Bi’causerie – Visibilité Invisibilité

Compte rendu de la bi’causerie du 09/07/2001 – Visibilité Invisibilité

 

La visibilité bisexuelle semble nulle, il s’agit donc d’invisibilité.

Dans la définition, volonté de ne pas être vu : pour éviter les conflits, les souffrances, pour protéger la vie privée ou la vie de famille, pour maintenir la sexualité comme un jardin secret.
Il y a deux pôles : le pôle individuel et le pôle collectif.
On peut poser la question des bénéfices et des risques.

Obstacles à la visibilité :

Le courant psychanalytique induit la question : la bisexualité correspond-elle à une transition?
Dans cette société médiatique, la bisexualité n’est pas assez connue ou même occultée.
Choix puis structuration et résistance car dominante homo ou hétéro.
Le couple mixte rassure par rapport aux homosexualités « épisodiques ». Or pour nous cela signifie que la bisexualité en tant que telle n’est pas reconnue.
Dans l’entourage homo: méfiance, incompréhension, malaise.
Une règle : rester au niveau de ce que l’autre peut entendre, pour conserver la confiance.
Refus des parents.
Est-il sécurisant d’être invisible ? Cela provoque-t-il un mieux-être ? C’est une stratégie individuelle certainement avantageuse ? sinon nous serions beaucoup plus nombreux aux réunions de Bi’Cause ! C’est un choix souvent contraint cependant (par exemple si le conjoint n’est pas bi).

Liberté de dire ou de ne pas dire :

Nous avons la liberté de dire ou de ne pas dire, selon l’interlocuteur.
Par rapport aux autres cela passe éventuellement pour un « aveu ».
Alors on peut ressentir le besoin de garder le secret pour arriver à ses fins et ne pas avoir à s’expliquer.
Le besoin de se rendre visible peut venir d’une exigence personnelle et/ou politique.
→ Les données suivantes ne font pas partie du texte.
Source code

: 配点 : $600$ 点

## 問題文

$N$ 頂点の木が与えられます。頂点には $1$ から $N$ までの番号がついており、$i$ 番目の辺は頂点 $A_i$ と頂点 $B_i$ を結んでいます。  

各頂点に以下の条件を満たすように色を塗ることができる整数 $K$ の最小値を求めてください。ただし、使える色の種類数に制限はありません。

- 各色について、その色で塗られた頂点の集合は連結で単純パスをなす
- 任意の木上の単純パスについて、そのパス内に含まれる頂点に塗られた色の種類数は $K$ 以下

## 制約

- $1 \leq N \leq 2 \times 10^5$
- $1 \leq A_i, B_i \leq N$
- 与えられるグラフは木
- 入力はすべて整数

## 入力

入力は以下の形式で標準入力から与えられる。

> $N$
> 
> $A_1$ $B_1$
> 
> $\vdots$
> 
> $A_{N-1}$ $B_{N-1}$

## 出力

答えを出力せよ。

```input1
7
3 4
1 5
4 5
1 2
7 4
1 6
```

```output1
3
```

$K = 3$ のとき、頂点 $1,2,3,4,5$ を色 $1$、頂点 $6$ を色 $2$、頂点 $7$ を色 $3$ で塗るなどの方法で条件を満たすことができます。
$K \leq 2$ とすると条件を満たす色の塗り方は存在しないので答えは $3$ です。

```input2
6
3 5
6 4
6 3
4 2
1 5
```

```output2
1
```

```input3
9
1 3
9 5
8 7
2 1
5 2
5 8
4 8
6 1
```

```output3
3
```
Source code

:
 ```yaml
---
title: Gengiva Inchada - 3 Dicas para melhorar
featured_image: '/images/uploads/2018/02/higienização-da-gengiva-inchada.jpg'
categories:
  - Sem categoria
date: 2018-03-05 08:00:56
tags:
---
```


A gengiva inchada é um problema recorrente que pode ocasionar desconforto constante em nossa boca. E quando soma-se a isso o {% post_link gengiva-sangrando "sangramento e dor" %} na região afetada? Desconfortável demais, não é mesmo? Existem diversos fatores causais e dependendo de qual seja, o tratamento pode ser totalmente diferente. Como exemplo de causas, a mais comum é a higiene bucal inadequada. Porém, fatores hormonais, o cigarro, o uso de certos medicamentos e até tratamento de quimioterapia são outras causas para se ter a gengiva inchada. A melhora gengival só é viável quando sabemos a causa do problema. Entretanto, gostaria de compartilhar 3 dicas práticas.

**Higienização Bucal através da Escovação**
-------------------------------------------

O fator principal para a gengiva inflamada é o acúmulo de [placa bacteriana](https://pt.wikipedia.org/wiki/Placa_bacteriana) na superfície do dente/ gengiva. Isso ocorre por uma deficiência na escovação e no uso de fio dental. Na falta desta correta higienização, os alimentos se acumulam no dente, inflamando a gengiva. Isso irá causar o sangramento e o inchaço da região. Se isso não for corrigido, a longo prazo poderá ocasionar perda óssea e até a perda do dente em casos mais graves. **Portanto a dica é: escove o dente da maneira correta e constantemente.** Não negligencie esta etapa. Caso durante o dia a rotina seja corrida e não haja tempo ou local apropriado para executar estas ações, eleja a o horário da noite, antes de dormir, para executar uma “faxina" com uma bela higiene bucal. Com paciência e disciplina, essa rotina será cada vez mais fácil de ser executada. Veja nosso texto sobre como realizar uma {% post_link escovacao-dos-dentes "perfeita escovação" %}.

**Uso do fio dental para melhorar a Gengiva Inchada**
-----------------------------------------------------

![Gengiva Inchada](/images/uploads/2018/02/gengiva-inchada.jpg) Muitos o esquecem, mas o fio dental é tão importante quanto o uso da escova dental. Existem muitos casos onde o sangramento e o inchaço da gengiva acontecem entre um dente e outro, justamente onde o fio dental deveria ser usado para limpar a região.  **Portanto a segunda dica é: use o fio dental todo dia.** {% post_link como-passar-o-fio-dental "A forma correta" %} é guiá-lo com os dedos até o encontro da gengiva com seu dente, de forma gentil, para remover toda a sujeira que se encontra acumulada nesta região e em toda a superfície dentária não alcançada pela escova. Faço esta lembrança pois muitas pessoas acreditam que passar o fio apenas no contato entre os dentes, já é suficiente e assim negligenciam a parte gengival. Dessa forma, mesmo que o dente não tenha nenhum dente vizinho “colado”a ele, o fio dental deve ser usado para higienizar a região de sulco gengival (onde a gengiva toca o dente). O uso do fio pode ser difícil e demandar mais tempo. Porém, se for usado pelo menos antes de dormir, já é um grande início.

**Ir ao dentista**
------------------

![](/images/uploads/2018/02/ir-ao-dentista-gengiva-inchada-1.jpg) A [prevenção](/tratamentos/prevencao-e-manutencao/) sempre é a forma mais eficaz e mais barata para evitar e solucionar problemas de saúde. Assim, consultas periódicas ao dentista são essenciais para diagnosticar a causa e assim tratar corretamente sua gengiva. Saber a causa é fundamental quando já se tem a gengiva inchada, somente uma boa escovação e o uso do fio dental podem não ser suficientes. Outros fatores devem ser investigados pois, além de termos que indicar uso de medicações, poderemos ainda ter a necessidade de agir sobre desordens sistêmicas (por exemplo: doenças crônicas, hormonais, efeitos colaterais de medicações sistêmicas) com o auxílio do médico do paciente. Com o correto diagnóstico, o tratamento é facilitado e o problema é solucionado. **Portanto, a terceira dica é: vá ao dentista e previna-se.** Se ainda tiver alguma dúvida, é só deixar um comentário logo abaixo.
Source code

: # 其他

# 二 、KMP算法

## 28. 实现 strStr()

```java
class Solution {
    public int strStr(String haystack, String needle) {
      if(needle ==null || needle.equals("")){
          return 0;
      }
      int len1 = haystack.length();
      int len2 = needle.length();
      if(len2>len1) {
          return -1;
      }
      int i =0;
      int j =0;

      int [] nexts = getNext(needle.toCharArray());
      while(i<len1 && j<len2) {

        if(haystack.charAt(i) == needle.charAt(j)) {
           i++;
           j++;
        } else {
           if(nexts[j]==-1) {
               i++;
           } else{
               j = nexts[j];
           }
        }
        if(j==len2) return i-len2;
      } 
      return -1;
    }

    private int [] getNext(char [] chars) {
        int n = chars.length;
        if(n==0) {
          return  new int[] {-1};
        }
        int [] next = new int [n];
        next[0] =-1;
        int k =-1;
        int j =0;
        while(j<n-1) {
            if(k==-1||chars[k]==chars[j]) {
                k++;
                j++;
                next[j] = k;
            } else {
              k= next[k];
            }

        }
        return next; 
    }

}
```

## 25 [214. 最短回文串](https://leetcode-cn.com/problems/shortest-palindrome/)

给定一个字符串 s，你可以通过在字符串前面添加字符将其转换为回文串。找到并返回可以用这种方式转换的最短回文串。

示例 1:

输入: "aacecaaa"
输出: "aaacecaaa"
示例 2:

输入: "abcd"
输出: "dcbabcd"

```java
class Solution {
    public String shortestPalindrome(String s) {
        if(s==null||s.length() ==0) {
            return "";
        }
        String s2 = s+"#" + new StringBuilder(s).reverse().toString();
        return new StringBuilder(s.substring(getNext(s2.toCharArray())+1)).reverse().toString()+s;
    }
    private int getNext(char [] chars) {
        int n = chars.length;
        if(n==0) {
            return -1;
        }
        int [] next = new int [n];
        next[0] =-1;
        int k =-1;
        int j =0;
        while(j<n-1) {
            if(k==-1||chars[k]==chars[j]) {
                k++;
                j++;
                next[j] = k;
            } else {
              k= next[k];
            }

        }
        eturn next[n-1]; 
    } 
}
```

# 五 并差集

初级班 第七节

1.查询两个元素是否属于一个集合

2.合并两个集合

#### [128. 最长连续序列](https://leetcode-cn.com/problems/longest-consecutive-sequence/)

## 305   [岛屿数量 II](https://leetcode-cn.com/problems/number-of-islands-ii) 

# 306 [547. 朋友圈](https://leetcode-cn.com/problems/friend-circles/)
L’intérêt de la visibilité repose dans l’exigence de vérité et la valeur éducative.
Le fond du problème est la double affectivité. ((A Rotterdam on a parlé de la grille de Klein, approche multiple des diverses facettes de la bisexualité). Il faudrait travailler dessus.)

Une 1ère étape du processus si l’on veut se rendre visible à titre personnel peut être simplement de dire que la bisexualité existe.
Dire sa bisexualité focalise les regards, englue. On devient un cas à observer, on se retrouve avec une étiquette chargée de préjugés.
La bisexualité alternée est encore plus difficile à faire comprendre.
Mais la bisexualité n’est toujours qu’une dimension de la personnalité, il ne faut pas que l’on axe toute la personne sur cette dimension-là uniquement.
Devant des personnes de bonne intention, le langage ne sert à rien car la bisexualité n’est même pas identifiable quelque fois!
On peut aussi penser qu’il ne faut pas toucher à la vie privée, que l’immiscion dedans est une agression inacceptable.
Pour faire passer le message, on peut recourir à des euphémismes, par exemple « Je sors avec des filles ».
Révéler aux parents, c’est leur demander une réaction. Si on le fait par écrit, il reste un non-dit !

Au niveau associatif, nous sommes beaucoup d' » originaux bizarres « . Rendre l’association connue et reconnue pourra aider les individus anonymes à vivre leur bisexualité et la banaliser. L’adhésion sert à marquer sa propre volonté de visibilité parmi ses semblables.
A la Conférence européenne bi de Rotterdam (juin 2001) on a vu que la communauté s’étend.
Livre de poche: « Comprendre l’homosexualité » (Marina Castaneda) : il est question de la bisexualité dans un long chapitre à partir de la p. 290. C’est signe que la bisexualité est prise en compte. Encore faut-il examiner avec quelles nuances elle est appréhendée.
Mais en tout cas l’information se communique et se propage.
Le fantasme pour les hétéros : le bi bienheureux !
Manque de visibilité à la Gay Pride. Il faut travailler sur ce point aussi.
Comment faire avancer la visibilité bi collective?
– les homos œuvrent déjà pour nous depuis longtemps (PACS par exemple),
– favoriser l’homoparentalité,
– vivre nos désirs,
– rassembler les bisexuels planqués,
– plus de cohésion, un véritable but commun.

« Bi indéfinissable donc non reconnaissable donc invisible ».